Pároco da Paróquia de Santo Afonso Maria de Ligório - Conj. Mirassol - Natal


A Igreja é o corpo místico de Cristo. Essa eclesiologia é um das tantas construções da eclesiologia paulina, que foi bem acolhida pela Tradição Viva da Igreja (cf. 1Cr 12, 12.27; Rm 12,4-5; Ef 4,4; 5, 29-30; Cl 1, 18.24; 3,15). Com a “nova teologia”, nas construções da renovação teológica, que prepararou o Concílio Vaticano II, que retomou a centralidade bíblica e da patrística, com o seu cristocentrismo e a sua antropologia integral, tivemos na sistematização magisterial dessa eclesiologia na Mystici Corporis (Pio XII) e na Lumen Gentium (n. 7), a retomada de uma eclesiologia espiritual e pneumatológica, que em meio aos desafios do tempo presente, principalmente os causados pela crise de credibilidade da Igreja, faz-se mister que essa construção teológica seja amplamente conhecida para que nos voltemos para a Igreja como um mistério de fé e sacramento de salvação (cf. LG, cap. I), já que a mesma existe para reluzir a luz de Cristo no mundo e na vida de cada ser humano. Sem atenção e compreensão da sua ontologia, enquanto “Ícone da trindade”, mistério de comunhão e promotora do Reino dos Céus, poderemos cair na tentação de tê-la como uma Ong ou só mais instituição humana.

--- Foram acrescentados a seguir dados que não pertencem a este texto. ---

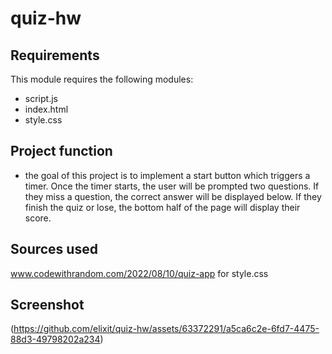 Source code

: # quiz-hw

## Requirements

This module requires the following modules:

- script.js
- index.html
- style.css

## Project function
- the goal of this project is to implement a start button which triggers a timer. Once the timer starts, the user will be prompted two questions. If they miss a question, the correct answer will be displayed below. If they finish the quiz or lose, the bottom half of the page will display their score.

## Sources used

www.codewithrandom.com/2022/08/10/quiz-app for style.css

## Screenshot


(https://github.com/elixit/quiz-hw/assets/63372291/a5ca6c2e-6fd7-4475-88d3-49798202a234)

  
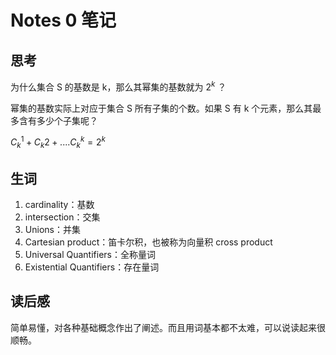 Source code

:# Notes 0 笔记

## 思考

为什么集合 S 的基数是 k，那么其幂集的基数就为 $2^k$ ？

幂集的基数实际上对应于集合 S 所有子集的个数。如果 S 有 k 个元素，那么其最多含有多少个子集呢？

$C_k^{1}+C_k{2}+....C_k^{k}=2^k$

## 生词

1. cardinality：基数
2. intersection：交集
3. Unions：并集
4. Cartesian product：笛卡尔积，也被称为向量积 cross product
5. Universal Quantifiers：全称量词
6. Existential Quantifiers：存在量词

## 读后感

简单易懂，对各种基础概念作出了阐述。而且用词基本都不太难，可以说读起来很顺畅。
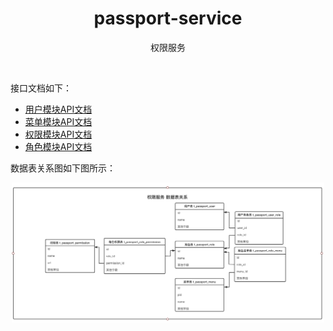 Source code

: <h1 align="center">
    passport-service
</h1>

<p align="center">权限服务</p>
<br>

接口文档如下：  

- [用户模块API文档](docs/用户模块API文档.md)
- [菜单模块API文档](docs/菜单模块API文档.md)
- [权限模块API文档](docs/权限模块API文档.md)
- [角色模块API文档](docs/角色模块API文档.md)

数据表关系图如下图所示：  

<div align=center><img src="https://raw.githubusercontent.com/duiying/passport-service/master/docs/权限服务数据表关系图.png" width="500"></div>   
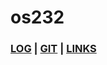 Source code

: # os232

### [LOG](https://github.com/yhogaa/os232/blob/master/TXT/mylog.txt) | [GIT](https://github.com/yhogaa/os232) | [LINKS](https://yhogaa.github.io/os232/LINKS/) 

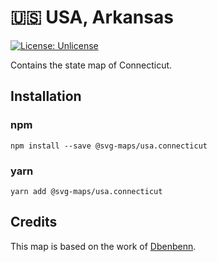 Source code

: # 🇺🇸 USA, Arkansas

[![License: Unlicense](https://img.shields.io/badge/license-Unlicense-blue.svg)](http://unlicense.org/)

Contains the state map of Connecticut.


## Installation

### npm

`npm install --save @svg-maps/usa.connecticut`

### yarn

`yarn add @svg-maps/usa.connecticut`

## Credits

This map is based on the work of [Dbenbenn](https://commons.wikimedia.org/wiki/User:Dbenbenn).

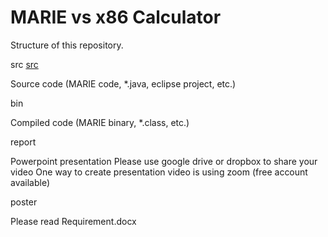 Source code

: # MARIE vs x86 Calculator

Structure of this repository.

src
[src](https://github.com/bbekgit/MARIE-vs-x86-Calculator/tree/main/src.md)

Source code (MARIE code, *.java, eclipse project, etc.)

bin

Compiled code (MARIE binary, *.class, etc.)

report

Powerpoint presentation
Please use google drive or dropbox to share your video
One way to create presentation video is using zoom (free account available)

poster

Please read Requirement.docx
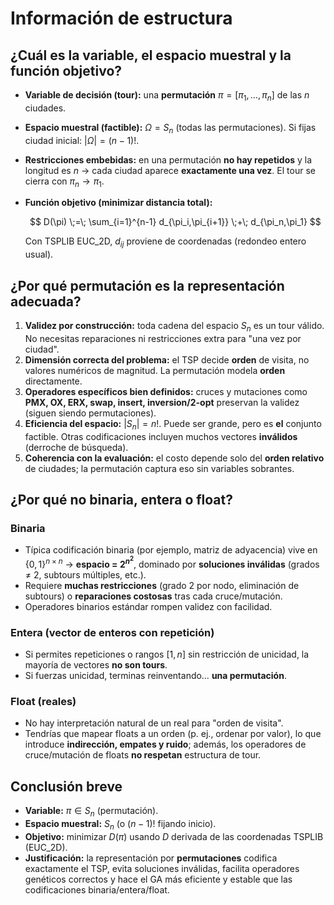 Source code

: # Información de estructura

## ¿Cuál es la variable, el espacio muestral y la función objetivo?

* **Variable de decisión (tour):** una **permutación** $\pi = [\pi_1,\dots,\pi_n]$ de las $n$ ciudades.
* **Espacio muestral (factible):** $\Omega = S_n$ (todas las permutaciones). Si fijas ciudad inicial: $|\Omega|=(n-1)!$.
* **Restricciones embebidas:** en una permutación **no hay repetidos** y la longitud es $n$ -> cada ciudad aparece **exactamente una vez**. El tour se cierra con $\pi_n \to \pi_1$.
* **Función objetivo (minimizar distancia total):**

  $$
  D(\pi) \;=\; \sum_{i=1}^{n-1} d_{\pi_i,\pi_{i+1}} \;+\; d_{\pi_n,\pi_1}
  $$

  Con TSPLIB EUC_2D, $d_{ij}$ proviene de coordenadas (redondeo entero usual).

## ¿Por qué **permutación** es la representación adecuada?

1. **Validez por construcción:** toda cadena del espacio $S_n$ es un tour válido. No necesitas reparaciones ni restricciones extra para "una vez por ciudad".
2. **Dimensión correcta del problema:** el TSP decide **orden** de visita, no valores numéricos de magnitud. La permutación modela **orden** directamente.
3. **Operadores específicos bien definidos:** cruces y mutaciones como **PMX, OX, ERX, swap, insert, inversion/2-opt** preservan la validez (siguen siendo permutaciones).
4. **Eficiencia del espacio:** $|S_n|=n!$. Puede ser grande, pero es **el** conjunto factible. Otras codificaciones incluyen muchos vectores **inválidos** (derroche de búsqueda).
5. **Coherencia con la evaluación:** el costo depende solo del **orden relativo** de ciudades; la permutación captura eso sin variables sobrantes.

## ¿Por qué **no** binaria, entera o float?

### Binaria

* Típica codificación binaria (por ejemplo, matriz de adyacencia) vive en $\{0,1\}^{n\times n}$ -> **espacio = $2^{n^2}$**, dominado por **soluciones inválidas** (grados ≠ 2, subtours múltiples, etc.).
* Requiere **muchas restricciones** (grado 2 por nodo, eliminación de subtours) o **reparaciones costosas** tras cada cruce/mutación.
* Operadores binarios estándar rompen validez con facilidad.

### Entera (vector de enteros con repetición)

* Si permites repeticiones o rangos $[1,n]$ sin restricción de unicidad, la mayoría de vectores **no son tours**.
* Si fuerzas unicidad, terminas reinventando… **una permutación**.

### Float (reales)

* No hay interpretación natural de un real para "orden de visita".
* Tendrías que mapear floats a un orden (p. ej., ordenar por valor), lo que introduce **indirección, empates y ruido**; además, los operadores de cruce/mutación de floats **no respetan** estructura de tour.

## Conclusión breve

* **Variable:** $\pi \in S_n$ (permutación).
* **Espacio muestral:** $S_n$ (o $(n-1)!$ fijando inicio).
* **Objetivo:** minimizar $D(\pi)$ usando $D$ derivada de las coordenadas TSPLIB (EUC_2D).
* **Justificación:** la representación por **permutaciones** codifica exactamente el TSP, evita soluciones inválidas, facilita operadores genéticos correctos y hace el GA más eficiente y estable que las codificaciones binaria/entera/float.
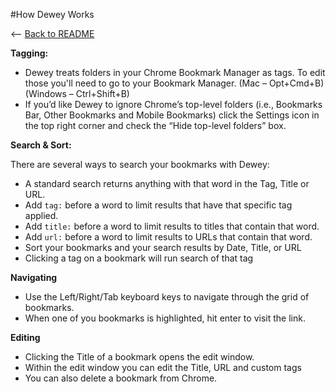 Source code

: #How Dewey Works

⟵ [Back to README](../README.md)

**Tagging:**

- Dewey treats folders in your Chrome Bookmark Manager as tags. To edit those you'll need to go to your Bookmark Manager. (Mac – Opt+Cmd+B) (Windows – Ctrl+Shift+B)
- If you’d like Dewey to ignore Chrome’s top-level folders (i.e., Bookmarks Bar, Other Bookmarks and Mobile Bookmarks) click the Settings icon in the top right corner and check the “Hide top-level folders” box.

**Search & Sort:**

There are several ways to search your bookmarks with Dewey:

- A standard search returns anything with that word in the Tag, Title or URL.
- Add `tag:` before a word to limit results that have that specific tag applied.
- Add `title:` before a word to limit results to titles that contain that word.
- Add `url:` before a word to limit results to URLs that contain that word.
- Sort your bookmarks and your search results by Date, Title, or URL
- Clicking a tag on a bookmark will run search of that tag

**Navigating**

- Use the Left/Right/Tab keyboard keys to navigate through the grid of bookmarks.
- When one of you bookmarks is highlighted, hit enter to visit the link.


**Editing**

- Clicking the Title of a bookmark opens the edit window.
- Within the edit window you can edit the Title, URL and custom tags
- You can also delete a bookmark from Chrome. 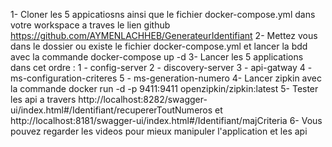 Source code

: 1- Cloner les 5 appicatiosns ainsi que le fichier docker-compose.yml dans votre workspace a traves le lien github https://github.com/AYMENLACHHEB/GenerateurIdentifiant
2- Mettez vous dans le dossier ou existe le fichier docker-compose.yml et lancer la bdd avec la commande docker-compose up -d
3- Lancer les 5 applications dans cet ordre :
    1 - config-server
    2 - discovery-server
    3 - api-gatway
    4 - ms-configuration-criteres
    5 - ms-generation-numero
4- Lancer zipkin avec la commande docker run -d -p 9411:9411 openzipkin/zipkin:latest
5- Tester les api a travers http://localhost:8282/swagger-ui/index.html#/Identifiant/recupererToutNumeros et http://localhost:8181/swagger-ui/index.html#/Identifiant/majCriteria
6- Vous pouvez regarder les videos pour mieux manipuler l'application et les api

Uma outra questão que devemos ter presente na percepção deste conhecimento do é a Igreja, enquanto instituição, é também a humanidade. A Igreja é formada por pessoas. É a humanidade o seu primeiro e universal caminho. Não ser capaz de contemplar o humano e, na maioria das vezes o “demasiadamente humano”, nas atitudes eclesiais é algo que fere radicalmente a sua missão. “Ela precisa ser perita em humanidade” (PP Paulo VI). Seu modo de operar não é empresarial. A sua razão social não é determinada pelo lucro, nem pela conquista de poder (cf. Mc 10, 43-45). A leitura desse pecado, muitas vezes existente na “mentalidade de príncipes” e egocratas eclesiásticos, que fazem das suas estruturas e possibilidades hierárquicas, uma opção de vida e de manutenção de vaidades, não condiz com a proposta de Jesus Cristo. O clericalismo, que é uma “perversão do exercício do poder na Igreja”, é assumido e defendido por muitas personalidades eclesiásticas, no seu modo de tratar os pares e o povo de Deus. Isso é uma forma de mundanismo espiritual e um problema de caráter que percebemos em personalidades desintegradas e furtivas. As manifestações não são difíceis de serem percebidas, normalmente pelo abuso de poder, econômico, espiritual e sexual.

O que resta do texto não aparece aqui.